Start of Supplied material

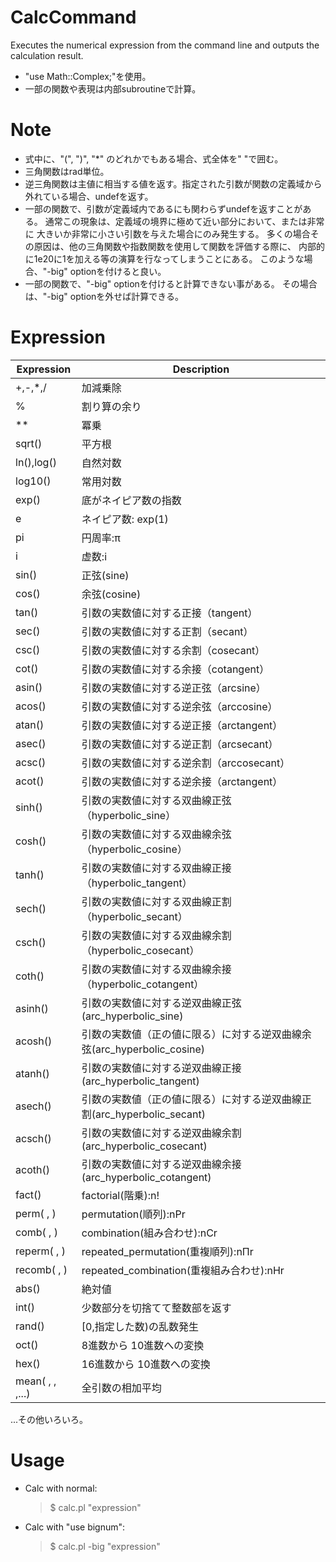 # CalcCommand
Executes the numerical expression from the command line and outputs the calculation result.
  * "use Math::Complex;"を使用。
  * 一部の関数や表現は内部subroutineで計算。

# Note
  * 式中に、"(", ")", "*" のどれかでもある場合、式全体を\" \"で囲む。
  * 三角関数はrad単位。
  * 逆三角関数は主値に相当する値を返す。指定された引数が関数の定義域から
    外れている場合、undefを返す。
  * 一部の関数で、引数が定義域内であるにも関わらずundefを返すことがある。
    通常この現象は、定義域の境界に極めて近い部分において、または非常に
    大きいか非常に小さい引数を与えた場合にのみ発生する。
    多くの場合その原因は、他の三角関数や指数関数を使用して関数を評価する際に、
    内部的に1e20に1を加える等の演算を行なってしまうことにある。
    このような場合、"-big" optionを付けると良い。
  * 一部の関数で、"-big" optionを付けると計算できない事がある。
    その場合は、"-big" optionを外せば計算できる。

# Expression
  Expression      |Description
  ----------------|-----------
  +,-,*,\/        |加減乗除
  %               |割り算の余り
  **              |冪乗
  sqrt()          |平方根
  ln(),log()      |自然対数
  log10()         |常用対数
  exp()           |底がネイピア数の指数
  e               |ネイピア数: exp(1)
  pi              |円周率:π
  i               |虚数:i
  sin()           |正弦(sine)
  cos()           |余弦(cosine)
  tan()           |引数の実数値に対する正接（tangent）
  sec()           |引数の実数値に対する正割（secant）
  csc()           |引数の実数値に対する余割（cosecant）
  cot()           |引数の実数値に対する余接（cotangent）
  asin()          |引数の実数値に対する逆正弦（arcsine）
  acos()          |引数の実数値に対する逆余弦（arccosine）
  atan()          |引数の実数値に対する逆正接（arctangent）
  asec()          |引数の実数値に対する逆正割（arcsecant）
  acsc()          |引数の実数値に対する逆余割（arccosecant）
  acot()          |引数の実数値に対する逆余接（arctangent）
  sinh()          |引数の実数値に対する双曲線正弦（hyperbolic_sine）
  cosh()          |引数の実数値に対する双曲線余弦（hyperbolic_cosine）
  tanh()          |引数の実数値に対する双曲線正接（hyperbolic_tangent）
  sech()          |引数の実数値に対する双曲線正割（hyperbolic_secant）
  csch()          |引数の実数値に対する双曲線余割（hyperbolic_cosecant）
  coth()          |引数の実数値に対する双曲線余接（hyperbolic_cotangent）
  asinh()         |引数の実数値に対する逆双曲線正弦(arc_hyperbolic_sine)
  acosh()         |引数の実数値（正の値に限る）に対する逆双曲線余弦(arc_hyperbolic_cosine)
  atanh()         |引数の実数値に対する逆双曲線正接(arc_hyperbolic_tangent)
  asech()         |引数の実数値（正の値に限る）に対する逆双曲線正割(arc_hyperbolic_secant)
  acsch()         |引数の実数値に対する逆双曲線余割(arc_hyperbolic_cosecant)
  acoth()         |引数の実数値に対する逆双曲線余接(arc_hyperbolic_cotangent)
  fact()          |factorial(階乗):n!
  perm( , )       |permutation(順列):nPr
  comb( , )       |combination(組み合わせ):nCr
  reperm( , )     |repeated_permutation(重複順列):nΠr
  recomb( , )     |repeated_combination(重複組み合わせ):nHr
  abs()           |絶対値
  int()           |少数部分を切捨てて整数部を返す
  rand()          |[0,指定した数)の乱数発生
  oct()           |8進数から 10進数への変換
  hex()           |16進数から 10進数への変換
  mean( , , ,...) |全引数の相加平均

  ...その他いろいろ。

# Usage
  * Calc with normal:
    > \$ calc.pl "expression"

  * Calc with "use bignum":
    > \$ calc.pl -big "expression"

End of Supplied material

▸ Problem description
Transcribe the listing above verbatim. Omit the pictures.

▸ Answer area
 # CalcCommand
Executes the numerical expression from the command line and outputs the calculation result.
  * "use Math::Complex;"を使用。
  * 一部の関数や表現は内部subroutineで計算。

# Note
  * 式中に、"(", ")", "*" のどれかでもある場合、式全体を\" \"で囲む。
  * 三角関数はrad単位。
  * 逆三角関数は主値に相当する値を返す。指定された引数が関数の定義域から
    外れている場合、undefを返す。
  * 一部の関数で、引数が定義域内であるにも関わらずundefを返すことがある。
    通常この現象は、定義域の境界に極めて近い部分において、または非常に
    大きいか非常に小さい引数を与えた場合にのみ発生する。
    多くの場合その原因は、他の三角関数や指数関数を使用して関数を評価する際に、
    内部的に1e20に1を加える等の演算を行なってしまうことにある。
    このような場合、"-big" optionを付けると良い。
  * 一部の関数で、"-big" optionを付けると計算できない事がある。
    その場合は、"-big" optionを外せば計算できる。

# Expression
  Expression      |Description
  ----------------|-----------
  +,-,*,\/        |加減乗除
  %               |割り算の余り
  **              |冪乗
  sqrt()          |平方根
  ln(),log()      |自然対数
  log10()         |常用対数
  exp()           |底がネイピア数の指数
  e               |ネイピア数: exp(1)
  pi              |円周率:π
  i               |虚数:i
  sin()           |正弦(sine)
  cos()           |余弦(cosine)
  tan()           |引数の実数値に対する正接（tangent）
  sec()           |引数の実数値に対する正割（secant）
  csc()           |引数の実数値に対する余割（cosecant）
  cot()           |引数の実数値に対する余接（cotangent）
  asin()          |引数の実数値に対する逆正弦（arcsine）
  acos()          |引数の実数値に対する逆余弦（arccosine）
  atan()          |引数の実数値に対する逆正接（arctangent）
  asec()          |引数の実数値に対する逆正割（arcsecant）
  acsc()          |引数の実数値に対する逆余割（arccosecant）
  acot()          |引数の実数値に対する逆余接（arctangent）
  sinh()          |引数の実数値に対する双曲線正弦（hyperbolic_sine）
  cosh()          |引数の実数値に対する双曲線余弦（hyperbolic_cosine）
  tanh()          |引数の実数値に対する双曲線正接（hyperbolic_tangent）
  sech()          |引数の実数値に対する双曲線正割（hyperbolic_secant）
  csch()          |引数の実数値に対する双曲線余割（hyperbolic_cosecant）
  coth()          |引数の実数値に対する双曲線余接（hyperbolic_cotangent）
  asinh()         |引数の実数値に対する逆双曲線正弦(arc_hyperbolic_sine)
  acosh()         |引数の実数値（正の値に限る）に対する逆双曲線余弦(arc_hyperbolic_cosine)
  atanh()         |引数の実数値に対する逆双曲線正接(arc_hyperbolic_tangent)
  asech()         |引数の実数値（正の値に限る）に対する逆双曲線正割(arc_hyperbolic_secant)
  acsch()         |引数の実数値に対する逆双曲線余割(arc_hyperbolic_cosecant)
  acoth()         |引数の実数値に対する逆双曲線余接(arc_hyperbolic_cotangent)
  fact()          |factorial(階乗):n!
  perm( , )       |permutation(順列):nPr
  comb( , )       |combination(組み合わせ):nCr
  reperm( , )     |repeated_permutation(重複順列):nΠr
  recomb( , )     |repeated_combination(重複組み合わせ):nHr
  abs()           |絶対値
  int()           |少数部分を切捨てて整数部を返す
  rand()          |[0,指定した数)の乱数発生
  oct()           |8進数から 10進数への変換
  hex()           |16進数から 10進数への変換
  mean( , , ,...) |全引数の相加平均

  ...その他いろいろ。

# Usage
  * Calc with normal:
    > \$ calc.pl "expression"

  * Calc with "use bignum":
    > \$ calc.pl -big "expression"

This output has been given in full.